Pengalaman Mengikuti Lomba Ansambel Musik Tingkat Kabupaten
Kronologibayu- Cerita tentang lomba musik tingkat kabupaten yang pernah saya ikuti. Cerita ini merupakan salah satu pengalaman yang memiliki kesan tersendiri bagi diri saya. Bagaimana cerita selengkapnya. Simak >>
Kelas 2 SMP adalah waktu dimana saya memulai petualangan untuk menghadapi perlombaan musik. Latihan demi latihan pun mencapai babak akhir. Di latihan terakhir ini, guru musik yang sekaligus menjadi pembimbing mengajak kami untuk melakukan gladi resik sebelum esok hari benar-benar mengikuti Kejuaraan Ansambel di tingkat Kabupaten.
Waktu yang dinanti-nanti pun tiba. Setelah berbulan-bulan menjalani latihan keras, akhirnya kami dihadapkan pada panggung yang sebenarnya. Ya, di hari itu kami akan tampil dihadapan para juri dan banyak orang. Dalam bahasa novel, mungkin lomba pada hari tersebut adalah Hari Penghakiman bagi kami.
Tak beberapa lama kemudian, akhirnya nama sekolah kami pun dipanggil oleh pemandu acara. Seketika itu juga kami segera bergegas menuju panggung. Derap langkah penuh kemantapan mengiringi perjalanan kami menuju panggung. Puluhan pasang mata langsung tertuju kepada kami. Sorot mata mereka seolah-olah memberi teror mental tersendiri bagi kami.

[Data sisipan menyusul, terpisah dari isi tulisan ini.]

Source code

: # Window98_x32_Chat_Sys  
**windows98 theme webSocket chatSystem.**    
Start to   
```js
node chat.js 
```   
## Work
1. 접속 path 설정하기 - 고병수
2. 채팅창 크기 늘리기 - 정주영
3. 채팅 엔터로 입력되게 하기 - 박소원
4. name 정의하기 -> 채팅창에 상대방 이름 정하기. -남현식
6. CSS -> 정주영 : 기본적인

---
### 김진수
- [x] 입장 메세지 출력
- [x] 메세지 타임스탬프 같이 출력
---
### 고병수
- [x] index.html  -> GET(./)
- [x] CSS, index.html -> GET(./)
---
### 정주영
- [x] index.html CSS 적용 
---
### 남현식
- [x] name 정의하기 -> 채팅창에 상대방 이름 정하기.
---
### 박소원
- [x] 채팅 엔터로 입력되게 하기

Harus saya akui bahwa rasa tegang sedikit menghinggapi diri saya. Canda tawa serta kelakar yang sering mengisi jeda kala latihan seolah tak nampak pada diri saya .“Benar sekali, ini bukan saatnya untuk bermain-main”, pikir saya dalam hati. Maklum, situasi tersebut adalah pengalaman pertama saya memainkan gitar dihadapan banyak orang.

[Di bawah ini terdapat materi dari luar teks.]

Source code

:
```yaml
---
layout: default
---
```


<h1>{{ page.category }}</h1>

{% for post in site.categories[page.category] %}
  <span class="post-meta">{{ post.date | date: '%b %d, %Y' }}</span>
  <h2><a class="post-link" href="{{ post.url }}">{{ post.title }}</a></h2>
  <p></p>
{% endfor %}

Detik-detik penting menuju penampilan pun terus bergulir. Sang konduktor yang sekaligus menjadi pemimpin grup telah berdiri tegap di hadapan kami. Sebelum benar-benar memulai, dia mengecek kesiapan seluruh komponen grup. Setelah seluruh komponen siap, maka tiba waktunya Sang Konduktor memulai penampilan kami. Si cewek pemimpin kami ini memulai aksinya dengan penuh kemantapan. Melalui jari-jari lentiknya, dia memberi aba-aba hitungan kepada kami
1 …………. 2 ………… 3 ………….
Setelah hitungan ketiga, maka berbunyilah paduan musik diantara kami. Selepas hitungan ketiga, saya pun mengayunkan tangan diatas dawai-dawai gitar dengan penuh percaya diri dan mantap. Jujur saya katakan, nervous yang sempat hinggap pada diri saya sesaat sebelum naik panggung, tiba-tiba hilang dengan sendirinya.
Nampaknya motivasi guru pembimbing sebelum naik panggung dan ditambah harmonisnya alunan musik yang tercipta telah menjadi obat mujarab pengusir tegang. Puji syukur, saya mampu menguasai keadaan dengan baik.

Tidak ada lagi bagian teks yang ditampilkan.